ASPB member
Joanne Chory has been elected as a
Foreign Member of The Royal Society, joining the world's most eminent scientists in the oldest scientific academy in continuous existence.
Fellows and Foreign Members of The Royal Society are elected for life on the basis of scientific excellence; those elected have included Isaac Newton, Charles Darwin, Ernest Rutherford, Albert Einstein, Dorothy Hodgkin, Francis Crick, James Watson and Stephen Hawking. Today there are approximately 1,500 Fellows and Foreign Members, including more than 70 Nobel Laureates. The Society has three roles: it is the UK academy of science promoting the natural and applied sciences and representing British scientists; a learned society publishing eight peer-reviewed journals, bestowing awards, and hosting events; and a funding agency supporting postdoctoral fellows, professor, and grants to more the 3,000 scientists.

Chory is a
Howard Hughes Medical Institute Investigator and Howard H. and Maryam R. Newman Chair professor and director of the Plant Molecular and Cellular Biology Laboratory at the Salk Institute for Biological Studies.
She pioneered the analysis of plant responses to their environment using a molecular genetic approach in Arabidopsis. Her laboratory has led the plant field for 20 years, making major discoveries in how plants grow and develop. Chory elucidated how plants perceive light; identified how chloroplasts signal to the nucleus; and defined a novel pathway for the biosynthesis of the plant hormone auxin.

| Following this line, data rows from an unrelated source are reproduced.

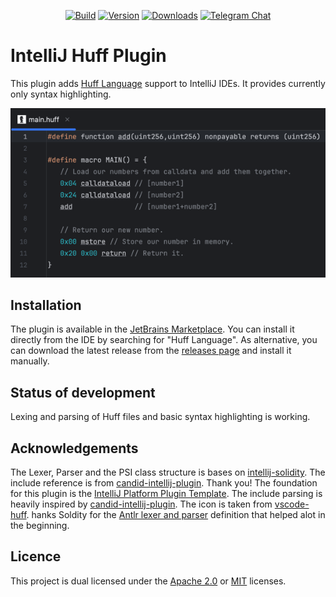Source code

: <div align="center">

[![Build](https://github.com/cakevm/intellij-huff-plugin/actions/workflows/build.yml/badge.svg?branch=main)](https://github.com/cakevm/intellij-huff-plugin/actions/workflows/build.yml)
[![Version](https://img.shields.io/jetbrains/plugin/v/25782-huff-language.svg)](https://plugins.jetbrains.com/plugin/25782-huff-language)
[![Downloads](https://img.shields.io/jetbrains/plugin/d/25782-huff-language.svg)](https://plugins.jetbrains.com/plugin/25782-huff-language)
[![Telegram Chat](https://img.shields.io/badge/telegram-Intellij_Huff_Plugin-2CA5E0?style=plastic&logo=telegram)](https://t.me/intellij_huff_plugin)

</div>

# IntelliJ Huff Plugin
<!-- Plugin description -->
This plugin adds [Huff Language](https://huff.sh) support to IntelliJ IDEs. It provides currently only syntax highlighting.
<!-- Plugin description end -->

![IDE example](./.github/ide_example.png)

## Installation
The plugin is available in the [JetBrains Marketplace](https://plugins.jetbrains.com/plugin/25782-huff-language). You can install it directly from the IDE by searching for "Huff Language". As alternative, you can download the latest release from the [releases page](https://github.com/cakevm/intellij-huff-plugin/releases) and install it manually.

## Status of development
Lexing and parsing of Huff files and basic syntax highlighting is working.

## Acknowledgements
The Lexer, Parser and the PSI class structure is bases on [intellij-solidity](https://github.com/intellij-solidity/intellij-solidity). The include reference is from [candid-intellij-plugin](https://github.com/Alaanor/candid-intellij-plugin). Thank you! The foundation for this plugin is the [IntelliJ Platform Plugin Template](https://github.com/JetBrains/intellij-platform-plugin-template). The include parsing is heavily inspired by [candid-intellij-plugin](https://github.com/Alaanor/candid-intellij-plugin). The icon is taken from [vscode-huff](https://github.com/huff-language/vscode-huff/blob/master/resources/huff.png). hanks Soldity for the [Antlr lexer and parser](https://github.com/ethereum/solidity/blob/develop/docs/grammar/SolidityLexer.g4) definition that helped alot in the beginning.

## Licence
This project is dual licensed under the [Apache 2.0](./LICENSE-APACHE) or [MIT](./LICENSE-MIT) licenses.
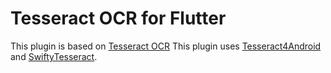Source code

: # Tesseract OCR for Flutter

This plugin is based on <a href="https://github.com/tesseract-ocr/tesseract">Tesseract OCR</a>
This plugin uses <a href="https://github.com/adaptech-cz/Tesseract4Android/"> Tesseract4Android </a> and <a href="https://github.com/SwiftyTesseract/SwiftyTesseract">SwiftyTesseract</a>.



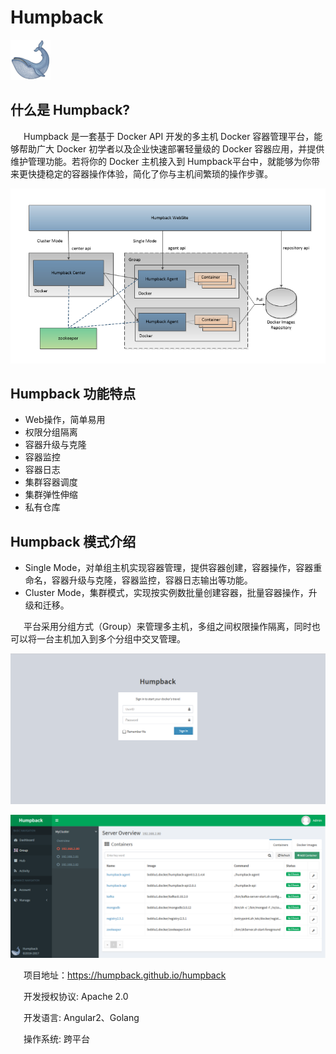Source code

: # Humpback

![Humpback](_media/logo.png)

## 什么是 Humpback?

&ensp;&ensp;&ensp;Humpback 是一套基于 Docker API 开发的多主机 Docker 容器管理平台，能够帮助广大 Docker 初学者以及企业快速部署轻量级的 Docker 容器应用，并提供维护管理功能。若将你的 Docker 主机接入到 Humpback平台中，就能够为你带来更快捷稳定的容器操作体验，简化了你与主机间繁琐的操作步骤。 

![Humpback Group](_media/humpback-arch.png)

## Humpback 功能特点

- Web操作，简单易用
- 权限分组隔离
- 容器升级与克隆
- 容器监控
- 容器日志
- 集群容器调度
- 集群弹性伸缩
- 私有仓库

## Humpback 模式介绍
- Single Mode，对单组主机实现容器管理，提供容器创建，容器操作，容器重命名，容器升级与克隆，容器监控，容器日志输出等功能。   
- Cluster Mode，集群模式，实现按实例数批量创建容器，批量容器操作，升级和迁移。 

&ensp;&ensp;&ensp;平台采用分组方式（Group）来管理多主机，多组之间权限操作隔离，同时也可以将一台主机加入到多个分组中交叉管理。

![Humpback Group](_media/humpback-web.png)

![Humpback Group](_media/humpback-group.png)

&ensp;&ensp;&ensp;项目地址：<a href="https://humpback.github.io/humpback">https://humpback.github.io/humpback</a> 

&ensp;&ensp;&ensp;开发授权协议: Apache 2.0   

&ensp;&ensp;&ensp;开发语言: Angular2、Golang   

&ensp;&ensp;&ensp;操作系统: 跨平台








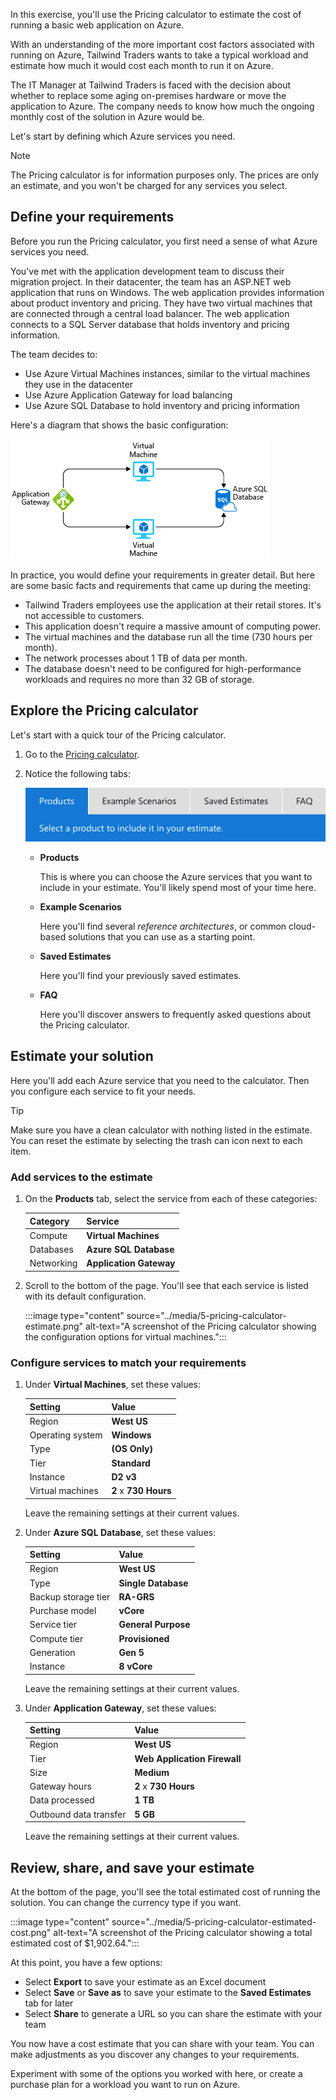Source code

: In this exercise, you'll use the Pricing calculator to estimate the cost of running a basic web application on Azure.

With an understanding of the more important cost factors associated with running on Azure, Tailwind Traders wants to take a typical workload and estimate how much it would cost each month to run it on Azure.

The IT Manager at Tailwind Traders is faced with the decision about whether to replace some aging on-premises hardware or move the application to Azure. The company needs to know how much the ongoing monthly cost of the solution in Azure would be.

Let's start by defining which Azure services you need.

> [!NOTE]
> The Pricing calculator is for information purposes only. The prices are only an estimate, and you won't be charged for any services you select.

## Define your requirements

Before you run the Pricing calculator, you first need a sense of what Azure services you need.

You've met with the application development team to discuss their migration project. In their datacenter, the team has an ASP.NET web application that runs on Windows. The web application provides information about product inventory and pricing. They have two virtual machines that are connected through a central load balancer. The web application connects to a SQL Server database that holds inventory and pricing information.

The team decides to:

* Use Azure Virtual Machines instances, similar to the virtual machines they use in the datacenter
* Use Azure Application Gateway for load balancing
* Use Azure SQL Database to hold inventory and pricing information

Here's a diagram that shows the basic configuration:

![Illustration of described sample architecture: Application Gateway feeding to two virtual machines that take data from a single Azure SQL database.](../media/5-estimate-costs-architecture.png)

In practice, you would define your requirements in greater detail. But here are some basic facts and requirements that came up during the meeting:

* Tailwind Traders employees use the application at their retail stores. It's not accessible to customers.
* This application doesn't require a massive amount of computing power.
* The virtual machines and the database run all the time (730 hours per month).
* The network processes about 1 TB of data per month.
* The database doesn't need to be configured for high-performance workloads and requires no more than 32 GB of storage.

## Explore the Pricing calculator

Let's start with a quick tour of the Pricing calculator.

1. Go to the [Pricing calculator](https://azure.microsoft.com/pricing/calculator/?azure-portal=true).

1. Notice the following tabs:

    ![A screenshot showing the four tabs that appear on the pricing calculator: Products, Example Scenarios, Saved Estimates, and FAQ.](../media/5-pricing-calculator-tabs.png)

    * **Products**
    
        This is where you can choose the Azure services that you want to include in your estimate. You'll likely spend most of your time here.
    * **Example Scenarios**
    
        Here you'll find several *reference architectures*, or common cloud-based solutions that you can use as a starting point.
    * **Saved Estimates**
    
        Here you'll find your previously saved estimates.
    * **FAQ**
    
        Here you'll discover answers to frequently asked questions about the Pricing calculator.
    
## Estimate your solution

Here you'll add each Azure service that you need to the calculator. Then you configure each service to fit your needs.

> [!TIP]
> Make sure you have a clean calculator with nothing listed in the estimate. You can reset the estimate by selecting the trash can icon next to each item.

### Add services to the estimate

1. On the **Products** tab, select the service from each of these categories:

    | Category | Service |
    | -- | -- |
    | Compute | **Virtual Machines** |
    | Databases | **Azure SQL Database** |
    | Networking | **Application Gateway** |

1. Scroll to the bottom of the page. You'll see that each service is listed with its default configuration.

    :::image type="content" source="../media/5-pricing-calculator-estimate.png" alt-text="A screenshot of the Pricing calculator showing the configuration options for virtual machines.":::

### Configure services to match your requirements

1. Under **Virtual Machines**, set these values:

    | Setting | Value |
    | -- | -- |
    | Region | **West US** |
    | Operating system | **Windows** |
    | Type | **(OS Only)** |
    | Tier | **Standard** |
    | Instance | **D2 v3** |
    | Virtual machines | **2** x **730 Hours** |

    Leave the remaining settings at their current values.

1. Under **Azure SQL Database**, set these values:

    | Setting | Value |
    | -- | -- |
    | Region | **West US** |
    | Type | **Single Database** |
    | Backup storage tier | **RA-GRS** |
    | Purchase model | **vCore** |
    | Service tier | **General Purpose** |
    | Compute tier | **Provisioned** |
    | Generation | **Gen 5** |
    | Instance | **8 vCore** |

    Leave the remaining settings at their current values.

1. Under **Application Gateway**, set these values:

    | Setting | Value |
    | -- | -- |
    | Region | **West US** |
    | Tier | **Web Application Firewall** |
    | Size | **Medium** |
    | Gateway hours | **2** x **730 Hours** |
    | Data processed | **1 TB** |
    | Outbound data transfer | **5 GB** |

    Leave the remaining settings at their current values.

## Review, share, and save your estimate

At the bottom of the page, you'll see the total estimated cost of running the solution. You can change the currency type if you want.

:::image type="content" source="../media/5-pricing-calculator-estimated-cost.png" alt-text="A screenshot of the Pricing calculator showing a total estimated cost of $1,902.64.":::

At this point, you have a few options:

* Select **Export** to save your estimate as an Excel document
* Select **Save** or **Save as** to save your estimate to the **Saved Estimates** tab for later
* Select **Share** to generate a URL so you can share the estimate with your team

You now have a cost estimate that you can share with your team. You can make adjustments as you discover any changes to your requirements.

Experiment with some of the options you worked with here, or create a purchase plan for a workload you want to run on Azure.
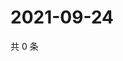 # 2021-09-24

共 0 条

<!-- BEGIN WEIBO -->
<!-- 最后更新时间 Fri Sep 24 2021 06:10:45 GMT+0800 (China Standard Time) -->

<!-- END WEIBO -->
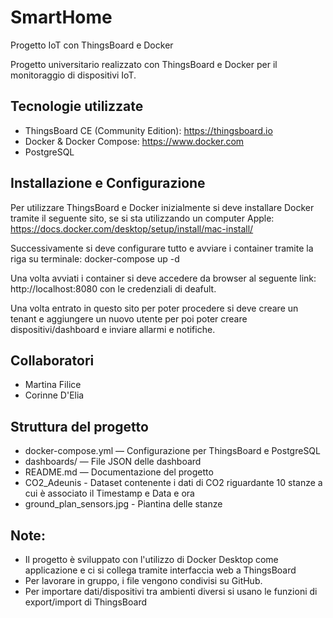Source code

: # SmartHome
Progetto IoT con ThingsBoard e Docker

Progetto universitario realizzato con ThingsBoard e Docker per il monitoraggio di dispositivi IoT.

## Tecnologie utilizzate

- ThingsBoard CE (Community Edition): https://thingsboard.io
- Docker & Docker Compose: https://www.docker.com
- PostgreSQL

## Installazione e Configurazione
Per utilizzare ThingsBoard e Docker inizialmente si deve installare Docker tramite il seguente sito, se si sta utilizzando un computer Apple:
https://docs.docker.com/desktop/setup/install/mac-install/

Successivamente si deve configurare tutto e avviare i container tramite la riga su terminale:
docker-compose up -d

Una volta avviati i container si deve accedere da browser al seguente link:
http://localhost:8080
con le credenziali di deafult.

Una volta entrato in questo sito per poter procedere si deve creare un tenant e aggiungere un nuovo utente per poi poter creare dispositivi/dashboard e inviare allarmi e notifiche.

## Collaboratori
- Martina Filice
- Corinne D'Elia

## Struttura del progetto
- docker-compose.yml — Configurazione per ThingsBoard e PostgreSQL
- dashboards/ —  File JSON delle dashboard
- README.md — Documentazione del progetto
- CO2_Adeunis - Dataset contenente i dati di CO2 riguardante 10 stanze a cui è associato il Timestamp e Data e ora
- ground_plan_sensors.jpg - Piantina delle stanze 

## Note:
- Il progetto è sviluppato con l'utilizzo di Docker Desktop come applicazione e ci si collega tramite interfaccia web a ThingsBoard
- Per lavorare in gruppo, i file vengono condivisi su GitHub.
- Per importare dati/dispositivi tra ambienti diversi si usano le funzioni di export/import di ThingsBoard
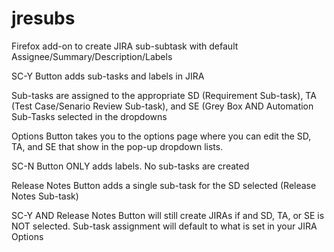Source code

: # jresubs
Firefox add-on to create JIRA sub-subtask with default Assignee/Summary/Description/Labels

SC-Y Button adds sub-tasks and labels in JIRA

Sub-tasks are assigned to the appropriate SD (Requirement Sub-task), TA (Test Case/Senario Review Sub-task), and SE (Grey Box AND Automation Sub-Tasks selected in the dropdowns

Options Button takes you to the options page where you can edit the SD, TA, and SE that show in the pop-up dropdown lists.

SC-N Button ONLY adds labels. No sub-tasks are created

Release Notes Button adds a single sub-task for the SD selected (Release Notes Sub-task)

SC-Y AND Release Notes Button will still create JIRAs if and SD, TA, or SE is NOT selected.
Sub-task assignment will default to what is set in your JIRA Options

She also discovered a novel steroid hormone in plants, identified the steroid receptor and elegantly dissected the signaling network.
Among Chory's many honors is election to membership in the U.S. National Academy of Sciences in 1999 and ASPB's
Charles Albert Shull Award for young investigators in 1995. She is also a Fellow of the American Academy of Arts and Sciences and the American Association for the Advancement of Science and is a member of the German National Academy of Sciences and the French Académie des Sciences.